Ciotti ne voit « pas de contradictions » avec LR

En réalité, la réforme des retraites est sans doute le seul point qui rapproche plus ou moins la gauche du Rassemblement national sur le plan économique et social. Et encore. Si le Nouveau Front populaire promet d’abroger purement et simplement le projet d’Emmanuel Macron, Jordan Bardella, lui, n’est pas aussi clair.

Le président du RN assure donner la priorité aux carrières longues dès l’automne pour que « les Français qui ont commencé à travailler avant 20 ans et qui justifient de quarante annuités puissent partir à la retraite dès 60 ans. » Les autres sont priés d’attendre notamment l’audit budgétaire des finances publiques qui doit permettre d’identifier « des marges. » Comprendre : rien de certain.

Pour le reste, le Rassemblement national semble désormais adopter un tournant libéral, proche de ce que promet la droite classique en matière de politique économique, entre allégements de « charges » ou baisse d’impôt pour les entreprises. Et ce n’est pas Éric Ciotti, le nouvel allié de Jordan Bardella et Marine Le Pen qui dira le contraire.
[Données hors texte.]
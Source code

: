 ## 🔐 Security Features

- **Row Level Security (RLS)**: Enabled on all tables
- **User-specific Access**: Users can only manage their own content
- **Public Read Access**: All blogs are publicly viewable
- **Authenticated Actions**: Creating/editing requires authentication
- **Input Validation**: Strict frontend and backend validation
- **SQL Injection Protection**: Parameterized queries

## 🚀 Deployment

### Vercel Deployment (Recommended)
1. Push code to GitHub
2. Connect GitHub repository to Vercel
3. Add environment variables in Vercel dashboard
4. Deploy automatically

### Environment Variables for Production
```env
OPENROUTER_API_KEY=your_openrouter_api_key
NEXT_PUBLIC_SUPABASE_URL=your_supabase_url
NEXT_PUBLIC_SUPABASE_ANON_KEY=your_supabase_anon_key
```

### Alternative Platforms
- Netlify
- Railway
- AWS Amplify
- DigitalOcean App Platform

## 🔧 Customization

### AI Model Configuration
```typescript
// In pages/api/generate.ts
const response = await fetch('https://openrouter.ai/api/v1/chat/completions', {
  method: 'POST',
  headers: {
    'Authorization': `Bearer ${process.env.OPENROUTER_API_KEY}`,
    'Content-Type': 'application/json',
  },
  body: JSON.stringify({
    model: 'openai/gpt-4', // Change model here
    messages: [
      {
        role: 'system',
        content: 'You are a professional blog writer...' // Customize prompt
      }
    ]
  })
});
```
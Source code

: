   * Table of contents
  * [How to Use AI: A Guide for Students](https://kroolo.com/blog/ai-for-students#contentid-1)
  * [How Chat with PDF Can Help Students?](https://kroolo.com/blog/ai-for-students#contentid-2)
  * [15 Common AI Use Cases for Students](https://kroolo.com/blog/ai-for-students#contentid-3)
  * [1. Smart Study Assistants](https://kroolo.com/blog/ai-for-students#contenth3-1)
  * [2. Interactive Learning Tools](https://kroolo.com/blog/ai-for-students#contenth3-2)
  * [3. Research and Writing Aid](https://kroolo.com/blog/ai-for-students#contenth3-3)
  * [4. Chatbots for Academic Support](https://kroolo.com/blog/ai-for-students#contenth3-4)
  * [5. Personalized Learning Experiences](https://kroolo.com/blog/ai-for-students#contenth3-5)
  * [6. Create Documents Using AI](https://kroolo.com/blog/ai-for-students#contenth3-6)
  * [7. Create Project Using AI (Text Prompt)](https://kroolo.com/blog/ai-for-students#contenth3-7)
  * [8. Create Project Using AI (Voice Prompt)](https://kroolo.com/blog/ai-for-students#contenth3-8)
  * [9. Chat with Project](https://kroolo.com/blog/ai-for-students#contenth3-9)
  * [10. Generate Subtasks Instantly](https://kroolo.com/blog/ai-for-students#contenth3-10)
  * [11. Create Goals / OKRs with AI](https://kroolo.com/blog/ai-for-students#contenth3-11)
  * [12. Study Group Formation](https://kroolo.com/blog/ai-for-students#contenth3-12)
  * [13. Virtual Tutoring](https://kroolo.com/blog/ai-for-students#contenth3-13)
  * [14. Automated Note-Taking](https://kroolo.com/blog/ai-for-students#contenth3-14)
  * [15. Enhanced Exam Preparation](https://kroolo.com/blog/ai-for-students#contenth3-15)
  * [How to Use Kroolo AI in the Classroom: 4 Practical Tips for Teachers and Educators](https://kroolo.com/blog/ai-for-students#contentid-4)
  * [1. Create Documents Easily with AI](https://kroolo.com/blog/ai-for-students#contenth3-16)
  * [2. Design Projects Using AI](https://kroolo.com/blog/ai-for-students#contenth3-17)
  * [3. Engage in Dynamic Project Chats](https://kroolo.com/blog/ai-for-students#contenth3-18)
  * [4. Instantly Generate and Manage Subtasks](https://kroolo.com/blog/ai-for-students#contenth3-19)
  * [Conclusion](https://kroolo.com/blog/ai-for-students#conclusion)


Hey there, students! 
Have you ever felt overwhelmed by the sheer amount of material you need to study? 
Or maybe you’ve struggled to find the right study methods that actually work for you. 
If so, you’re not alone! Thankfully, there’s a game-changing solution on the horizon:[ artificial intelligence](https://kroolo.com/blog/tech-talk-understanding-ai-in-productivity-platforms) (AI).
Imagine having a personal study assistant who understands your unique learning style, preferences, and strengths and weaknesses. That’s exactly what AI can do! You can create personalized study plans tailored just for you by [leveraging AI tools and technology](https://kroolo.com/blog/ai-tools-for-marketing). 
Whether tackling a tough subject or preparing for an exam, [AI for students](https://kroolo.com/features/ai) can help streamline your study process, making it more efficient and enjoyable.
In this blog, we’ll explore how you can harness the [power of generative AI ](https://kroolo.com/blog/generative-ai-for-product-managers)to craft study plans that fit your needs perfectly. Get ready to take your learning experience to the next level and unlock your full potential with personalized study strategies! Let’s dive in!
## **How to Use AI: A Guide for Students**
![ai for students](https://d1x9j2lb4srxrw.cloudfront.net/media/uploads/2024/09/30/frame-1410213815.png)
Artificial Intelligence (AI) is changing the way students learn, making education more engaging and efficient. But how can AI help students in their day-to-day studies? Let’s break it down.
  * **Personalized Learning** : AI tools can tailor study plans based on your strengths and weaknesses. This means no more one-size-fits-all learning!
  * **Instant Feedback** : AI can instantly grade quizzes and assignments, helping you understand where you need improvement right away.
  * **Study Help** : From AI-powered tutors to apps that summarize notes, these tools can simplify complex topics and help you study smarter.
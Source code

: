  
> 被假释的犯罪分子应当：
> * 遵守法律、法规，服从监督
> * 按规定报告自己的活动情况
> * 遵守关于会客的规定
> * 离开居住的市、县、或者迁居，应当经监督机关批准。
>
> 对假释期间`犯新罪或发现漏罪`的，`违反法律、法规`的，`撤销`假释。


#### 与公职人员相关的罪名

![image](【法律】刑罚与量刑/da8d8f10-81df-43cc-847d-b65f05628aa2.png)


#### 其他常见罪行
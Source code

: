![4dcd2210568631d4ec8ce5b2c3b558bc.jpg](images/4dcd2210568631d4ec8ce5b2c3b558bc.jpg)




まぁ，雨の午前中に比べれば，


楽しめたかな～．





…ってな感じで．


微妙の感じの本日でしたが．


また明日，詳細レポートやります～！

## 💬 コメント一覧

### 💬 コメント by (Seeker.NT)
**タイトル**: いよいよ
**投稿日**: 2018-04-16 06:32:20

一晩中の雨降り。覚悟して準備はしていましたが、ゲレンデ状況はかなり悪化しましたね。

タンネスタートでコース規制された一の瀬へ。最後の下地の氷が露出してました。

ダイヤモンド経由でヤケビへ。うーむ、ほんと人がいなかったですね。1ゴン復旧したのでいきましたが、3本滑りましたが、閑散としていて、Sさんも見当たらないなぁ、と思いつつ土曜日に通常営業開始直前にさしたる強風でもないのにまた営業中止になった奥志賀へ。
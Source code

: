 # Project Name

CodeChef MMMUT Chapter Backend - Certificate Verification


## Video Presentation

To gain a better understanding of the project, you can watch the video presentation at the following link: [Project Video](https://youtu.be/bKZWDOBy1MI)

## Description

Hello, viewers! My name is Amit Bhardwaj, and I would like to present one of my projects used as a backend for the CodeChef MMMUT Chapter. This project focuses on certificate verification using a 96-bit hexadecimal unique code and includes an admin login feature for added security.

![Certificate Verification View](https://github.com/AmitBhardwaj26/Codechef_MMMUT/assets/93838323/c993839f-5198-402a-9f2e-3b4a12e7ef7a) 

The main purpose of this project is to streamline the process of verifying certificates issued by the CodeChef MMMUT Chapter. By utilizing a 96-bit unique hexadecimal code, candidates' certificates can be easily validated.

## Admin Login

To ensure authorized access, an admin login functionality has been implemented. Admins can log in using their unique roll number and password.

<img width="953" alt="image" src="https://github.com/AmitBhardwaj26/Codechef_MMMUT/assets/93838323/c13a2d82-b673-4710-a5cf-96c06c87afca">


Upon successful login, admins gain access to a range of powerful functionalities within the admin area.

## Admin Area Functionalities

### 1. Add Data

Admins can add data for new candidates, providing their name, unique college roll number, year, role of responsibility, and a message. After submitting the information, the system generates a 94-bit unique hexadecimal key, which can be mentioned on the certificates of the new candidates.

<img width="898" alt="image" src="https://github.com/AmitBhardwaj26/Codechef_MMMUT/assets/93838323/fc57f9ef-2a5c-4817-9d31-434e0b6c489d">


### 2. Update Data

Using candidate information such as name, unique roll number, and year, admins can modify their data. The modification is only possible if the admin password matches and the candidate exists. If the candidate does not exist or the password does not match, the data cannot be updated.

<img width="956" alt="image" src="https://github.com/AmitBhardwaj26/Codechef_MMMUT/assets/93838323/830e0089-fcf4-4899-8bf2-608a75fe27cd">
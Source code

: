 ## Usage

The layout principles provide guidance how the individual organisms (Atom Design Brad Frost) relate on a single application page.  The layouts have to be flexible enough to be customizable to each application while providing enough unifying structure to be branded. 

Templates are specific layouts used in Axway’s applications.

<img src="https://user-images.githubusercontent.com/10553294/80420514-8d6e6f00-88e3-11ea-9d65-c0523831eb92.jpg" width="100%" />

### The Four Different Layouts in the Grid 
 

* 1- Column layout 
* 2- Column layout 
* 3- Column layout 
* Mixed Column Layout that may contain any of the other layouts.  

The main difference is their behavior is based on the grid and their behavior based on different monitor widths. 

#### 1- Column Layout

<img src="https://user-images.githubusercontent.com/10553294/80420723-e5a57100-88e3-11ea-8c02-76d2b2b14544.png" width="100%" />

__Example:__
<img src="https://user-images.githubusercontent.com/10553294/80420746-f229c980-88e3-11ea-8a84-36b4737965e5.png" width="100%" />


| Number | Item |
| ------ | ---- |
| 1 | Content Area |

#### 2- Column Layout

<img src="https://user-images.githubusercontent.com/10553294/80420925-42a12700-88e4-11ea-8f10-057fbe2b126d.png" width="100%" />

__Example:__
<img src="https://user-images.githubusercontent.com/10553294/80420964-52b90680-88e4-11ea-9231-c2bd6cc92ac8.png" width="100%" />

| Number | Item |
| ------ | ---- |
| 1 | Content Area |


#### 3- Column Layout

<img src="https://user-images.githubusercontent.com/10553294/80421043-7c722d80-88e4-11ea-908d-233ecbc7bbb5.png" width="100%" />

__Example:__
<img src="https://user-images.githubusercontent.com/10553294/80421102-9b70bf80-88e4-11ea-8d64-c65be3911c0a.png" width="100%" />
Attaché, dans son discours, à une certaine orthodoxie budgétaire, le président des Républicains s’est réjoui ce lundi d’une feuille de route « qui n’a rien de contradictoire avec ce que nous (LR) avons défendu ». « Je me retrouve dans ces mesures », a-t-il plaidé, au sortir de la conférence de presse, en défendant « l’ordre dans les rues, l’ordre dans les comptes. » Pas tout à fait le marxisme triomphant dénoncé par Bruno Le Maire.